▶ _What you will do_
From the entries below, transcribe exactly the lines between the line holding "## ( done 08/23/2022 ) - start" and the line holding "examples in post", inclusive; skip all other lines.

▶ _Material provided_
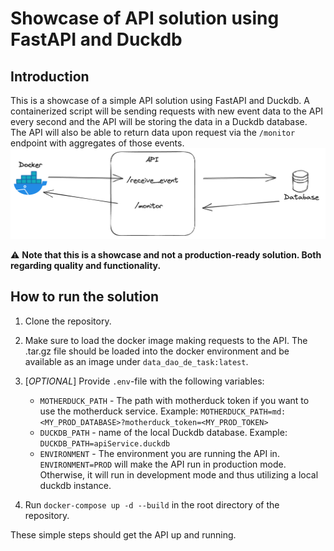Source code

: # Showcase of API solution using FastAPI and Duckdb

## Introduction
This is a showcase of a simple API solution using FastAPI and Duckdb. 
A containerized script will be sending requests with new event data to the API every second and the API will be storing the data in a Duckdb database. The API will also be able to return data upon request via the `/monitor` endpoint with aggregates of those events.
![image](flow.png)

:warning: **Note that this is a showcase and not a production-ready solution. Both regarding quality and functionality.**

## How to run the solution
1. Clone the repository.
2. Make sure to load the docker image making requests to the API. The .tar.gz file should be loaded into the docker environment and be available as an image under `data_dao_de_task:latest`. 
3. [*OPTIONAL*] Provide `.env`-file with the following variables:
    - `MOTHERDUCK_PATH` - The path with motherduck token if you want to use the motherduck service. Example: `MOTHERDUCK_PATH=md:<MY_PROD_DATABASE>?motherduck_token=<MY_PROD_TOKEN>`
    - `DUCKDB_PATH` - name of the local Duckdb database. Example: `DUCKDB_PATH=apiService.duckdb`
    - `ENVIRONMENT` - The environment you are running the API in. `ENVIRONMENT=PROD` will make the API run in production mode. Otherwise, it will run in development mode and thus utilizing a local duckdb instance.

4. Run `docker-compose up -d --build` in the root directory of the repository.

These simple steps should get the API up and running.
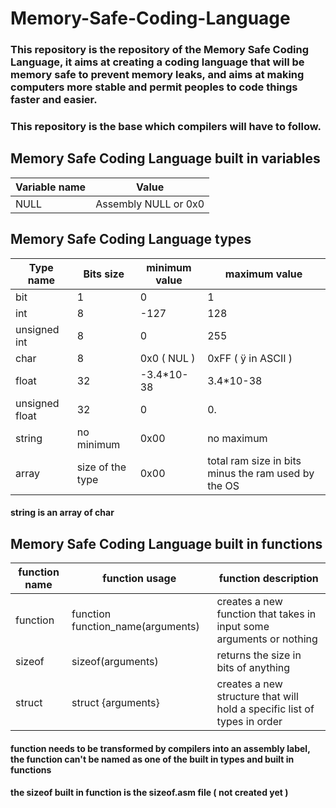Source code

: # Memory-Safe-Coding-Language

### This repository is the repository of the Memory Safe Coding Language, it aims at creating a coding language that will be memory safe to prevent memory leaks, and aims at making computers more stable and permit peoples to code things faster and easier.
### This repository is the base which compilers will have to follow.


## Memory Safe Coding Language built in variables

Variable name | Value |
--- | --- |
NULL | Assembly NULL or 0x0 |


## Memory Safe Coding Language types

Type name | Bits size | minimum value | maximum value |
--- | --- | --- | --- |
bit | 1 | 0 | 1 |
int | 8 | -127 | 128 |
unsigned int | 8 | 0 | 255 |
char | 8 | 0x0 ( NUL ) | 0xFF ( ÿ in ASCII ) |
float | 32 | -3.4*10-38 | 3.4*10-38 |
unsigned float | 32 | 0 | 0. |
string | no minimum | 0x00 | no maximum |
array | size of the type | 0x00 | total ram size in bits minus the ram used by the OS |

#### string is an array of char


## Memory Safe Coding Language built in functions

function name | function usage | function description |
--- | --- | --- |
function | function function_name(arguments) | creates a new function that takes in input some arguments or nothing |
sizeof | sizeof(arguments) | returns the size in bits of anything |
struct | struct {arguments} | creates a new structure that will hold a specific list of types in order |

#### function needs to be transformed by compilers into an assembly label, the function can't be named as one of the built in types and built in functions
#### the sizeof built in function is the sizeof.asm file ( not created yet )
...
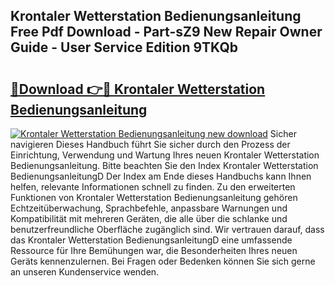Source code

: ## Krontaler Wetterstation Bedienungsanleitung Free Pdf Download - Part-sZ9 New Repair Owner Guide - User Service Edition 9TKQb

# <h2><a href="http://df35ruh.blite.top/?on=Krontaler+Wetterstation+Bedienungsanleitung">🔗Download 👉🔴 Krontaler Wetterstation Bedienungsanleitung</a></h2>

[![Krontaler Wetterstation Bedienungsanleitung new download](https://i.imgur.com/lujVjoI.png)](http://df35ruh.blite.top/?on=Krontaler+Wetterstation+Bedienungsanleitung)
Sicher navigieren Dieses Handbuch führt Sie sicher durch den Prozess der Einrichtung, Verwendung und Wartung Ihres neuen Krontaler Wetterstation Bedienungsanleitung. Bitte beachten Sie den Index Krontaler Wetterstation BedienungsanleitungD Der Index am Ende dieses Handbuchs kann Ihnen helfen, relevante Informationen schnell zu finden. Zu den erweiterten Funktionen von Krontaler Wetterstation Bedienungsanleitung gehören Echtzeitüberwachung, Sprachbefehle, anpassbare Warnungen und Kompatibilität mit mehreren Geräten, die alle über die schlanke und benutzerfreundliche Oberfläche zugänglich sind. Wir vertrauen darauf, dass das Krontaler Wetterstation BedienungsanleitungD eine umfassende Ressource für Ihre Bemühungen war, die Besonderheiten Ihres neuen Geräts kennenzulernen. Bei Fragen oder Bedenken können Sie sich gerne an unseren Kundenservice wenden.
...
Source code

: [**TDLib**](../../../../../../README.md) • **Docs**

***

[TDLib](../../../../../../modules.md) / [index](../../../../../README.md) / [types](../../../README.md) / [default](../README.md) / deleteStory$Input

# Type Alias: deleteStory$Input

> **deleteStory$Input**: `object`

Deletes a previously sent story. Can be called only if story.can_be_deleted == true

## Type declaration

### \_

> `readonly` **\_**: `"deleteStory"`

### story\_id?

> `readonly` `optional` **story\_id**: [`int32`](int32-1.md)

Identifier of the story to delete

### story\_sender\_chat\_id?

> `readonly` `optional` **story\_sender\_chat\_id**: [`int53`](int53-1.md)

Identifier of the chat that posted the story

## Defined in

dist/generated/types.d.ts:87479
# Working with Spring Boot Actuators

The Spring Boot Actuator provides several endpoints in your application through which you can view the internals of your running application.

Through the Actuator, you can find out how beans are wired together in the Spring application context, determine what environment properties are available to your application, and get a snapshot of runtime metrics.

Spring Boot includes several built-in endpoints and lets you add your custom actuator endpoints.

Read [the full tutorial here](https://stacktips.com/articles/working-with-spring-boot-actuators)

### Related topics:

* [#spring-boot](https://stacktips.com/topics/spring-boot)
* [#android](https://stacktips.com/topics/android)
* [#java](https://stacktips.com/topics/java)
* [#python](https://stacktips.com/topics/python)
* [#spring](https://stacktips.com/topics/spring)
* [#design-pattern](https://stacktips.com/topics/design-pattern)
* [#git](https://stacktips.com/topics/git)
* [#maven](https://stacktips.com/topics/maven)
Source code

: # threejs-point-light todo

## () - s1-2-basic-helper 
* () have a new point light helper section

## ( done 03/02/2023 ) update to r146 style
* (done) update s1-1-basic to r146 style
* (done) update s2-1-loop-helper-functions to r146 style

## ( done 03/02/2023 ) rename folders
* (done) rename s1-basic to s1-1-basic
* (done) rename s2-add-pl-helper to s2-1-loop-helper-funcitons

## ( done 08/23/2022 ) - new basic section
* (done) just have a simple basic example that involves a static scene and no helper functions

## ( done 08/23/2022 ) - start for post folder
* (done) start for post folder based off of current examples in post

▶ _Result of the exercise_
## ( done 08/23/2022 ) - start for post folder
* (done) start for post folder based off of current examples in post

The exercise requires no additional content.